HOW TO COMPLETE THIS TASK: Please give again, word for word, the lines that lie between the start of the listing below and the line with "the process easier.", both included.

DATA SHOWN:
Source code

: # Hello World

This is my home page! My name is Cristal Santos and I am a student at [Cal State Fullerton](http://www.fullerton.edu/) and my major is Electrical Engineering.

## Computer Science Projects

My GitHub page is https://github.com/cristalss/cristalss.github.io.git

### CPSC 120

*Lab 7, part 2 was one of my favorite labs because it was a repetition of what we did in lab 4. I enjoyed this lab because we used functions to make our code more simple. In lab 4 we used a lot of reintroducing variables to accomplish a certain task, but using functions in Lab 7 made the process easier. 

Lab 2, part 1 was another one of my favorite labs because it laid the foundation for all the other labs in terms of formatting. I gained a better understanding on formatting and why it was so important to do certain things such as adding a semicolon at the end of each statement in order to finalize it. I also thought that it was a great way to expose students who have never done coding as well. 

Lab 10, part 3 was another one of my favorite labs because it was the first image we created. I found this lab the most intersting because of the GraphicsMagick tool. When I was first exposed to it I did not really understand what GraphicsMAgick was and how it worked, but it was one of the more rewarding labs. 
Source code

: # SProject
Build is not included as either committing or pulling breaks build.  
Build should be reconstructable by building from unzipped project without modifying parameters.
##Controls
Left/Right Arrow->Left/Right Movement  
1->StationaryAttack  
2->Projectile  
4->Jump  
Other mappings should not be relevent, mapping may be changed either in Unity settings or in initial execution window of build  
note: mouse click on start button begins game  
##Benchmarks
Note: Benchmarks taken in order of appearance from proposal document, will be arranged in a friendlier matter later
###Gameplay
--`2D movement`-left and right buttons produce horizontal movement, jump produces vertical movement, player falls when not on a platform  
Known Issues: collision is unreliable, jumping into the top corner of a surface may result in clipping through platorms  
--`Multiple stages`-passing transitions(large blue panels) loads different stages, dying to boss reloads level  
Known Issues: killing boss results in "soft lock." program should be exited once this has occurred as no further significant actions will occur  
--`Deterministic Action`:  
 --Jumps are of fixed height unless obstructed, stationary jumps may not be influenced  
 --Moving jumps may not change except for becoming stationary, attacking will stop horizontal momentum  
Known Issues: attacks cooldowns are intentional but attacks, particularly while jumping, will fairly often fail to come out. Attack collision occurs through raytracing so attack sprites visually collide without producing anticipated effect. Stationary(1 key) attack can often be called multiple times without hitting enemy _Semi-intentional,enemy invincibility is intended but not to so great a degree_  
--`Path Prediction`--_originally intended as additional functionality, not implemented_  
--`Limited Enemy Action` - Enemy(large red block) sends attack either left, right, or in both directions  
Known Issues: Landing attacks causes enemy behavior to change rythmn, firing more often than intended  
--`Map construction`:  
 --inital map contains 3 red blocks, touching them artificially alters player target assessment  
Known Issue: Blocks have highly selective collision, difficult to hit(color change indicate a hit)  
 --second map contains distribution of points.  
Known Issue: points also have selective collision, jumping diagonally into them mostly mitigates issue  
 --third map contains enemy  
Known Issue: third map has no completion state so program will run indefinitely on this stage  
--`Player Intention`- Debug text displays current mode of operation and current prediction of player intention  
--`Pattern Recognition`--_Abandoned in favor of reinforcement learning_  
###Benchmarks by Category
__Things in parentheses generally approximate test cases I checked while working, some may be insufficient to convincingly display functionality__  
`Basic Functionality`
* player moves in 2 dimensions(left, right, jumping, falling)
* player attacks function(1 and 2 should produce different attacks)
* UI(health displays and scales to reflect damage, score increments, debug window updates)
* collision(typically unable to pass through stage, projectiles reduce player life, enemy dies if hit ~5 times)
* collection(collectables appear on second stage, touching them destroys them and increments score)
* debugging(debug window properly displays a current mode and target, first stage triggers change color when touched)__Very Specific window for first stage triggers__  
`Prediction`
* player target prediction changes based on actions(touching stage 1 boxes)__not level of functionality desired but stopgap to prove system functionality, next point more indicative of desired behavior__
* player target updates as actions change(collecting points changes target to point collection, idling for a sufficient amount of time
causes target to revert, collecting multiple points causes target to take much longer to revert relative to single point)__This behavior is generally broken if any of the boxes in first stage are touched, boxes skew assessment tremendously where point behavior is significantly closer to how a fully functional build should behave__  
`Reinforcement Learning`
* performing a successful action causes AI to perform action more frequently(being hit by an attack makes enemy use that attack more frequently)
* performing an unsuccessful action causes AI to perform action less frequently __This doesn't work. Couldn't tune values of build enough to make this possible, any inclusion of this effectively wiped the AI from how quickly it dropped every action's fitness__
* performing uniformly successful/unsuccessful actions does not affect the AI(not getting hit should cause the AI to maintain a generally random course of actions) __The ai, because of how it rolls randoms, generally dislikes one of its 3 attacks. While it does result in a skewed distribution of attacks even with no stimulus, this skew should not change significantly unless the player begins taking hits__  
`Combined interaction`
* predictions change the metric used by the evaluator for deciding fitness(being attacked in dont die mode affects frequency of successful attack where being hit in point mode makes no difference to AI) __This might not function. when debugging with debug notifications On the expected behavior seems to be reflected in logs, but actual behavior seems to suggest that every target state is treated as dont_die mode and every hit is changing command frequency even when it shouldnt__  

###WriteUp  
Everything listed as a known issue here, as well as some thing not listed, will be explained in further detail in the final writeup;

OUTPUT BELOW:
Source code

: # Hello World

This is my home page! My name is Cristal Santos and I am a student at [Cal State Fullerton](http://www.fullerton.edu/) and my major is Electrical Engineering.

## Computer Science Projects

My GitHub page is https://github.com/cristalss/cristalss.github.io.git

### CPSC 120

*Lab 7, part 2 was one of my favorite labs because it was a repetition of what we did in lab 4. I enjoyed this lab because we used functions to make our code more simple. In lab 4 we used a lot of reintroducing variables to accomplish a certain task, but using functions in Lab 7 made the process easier. 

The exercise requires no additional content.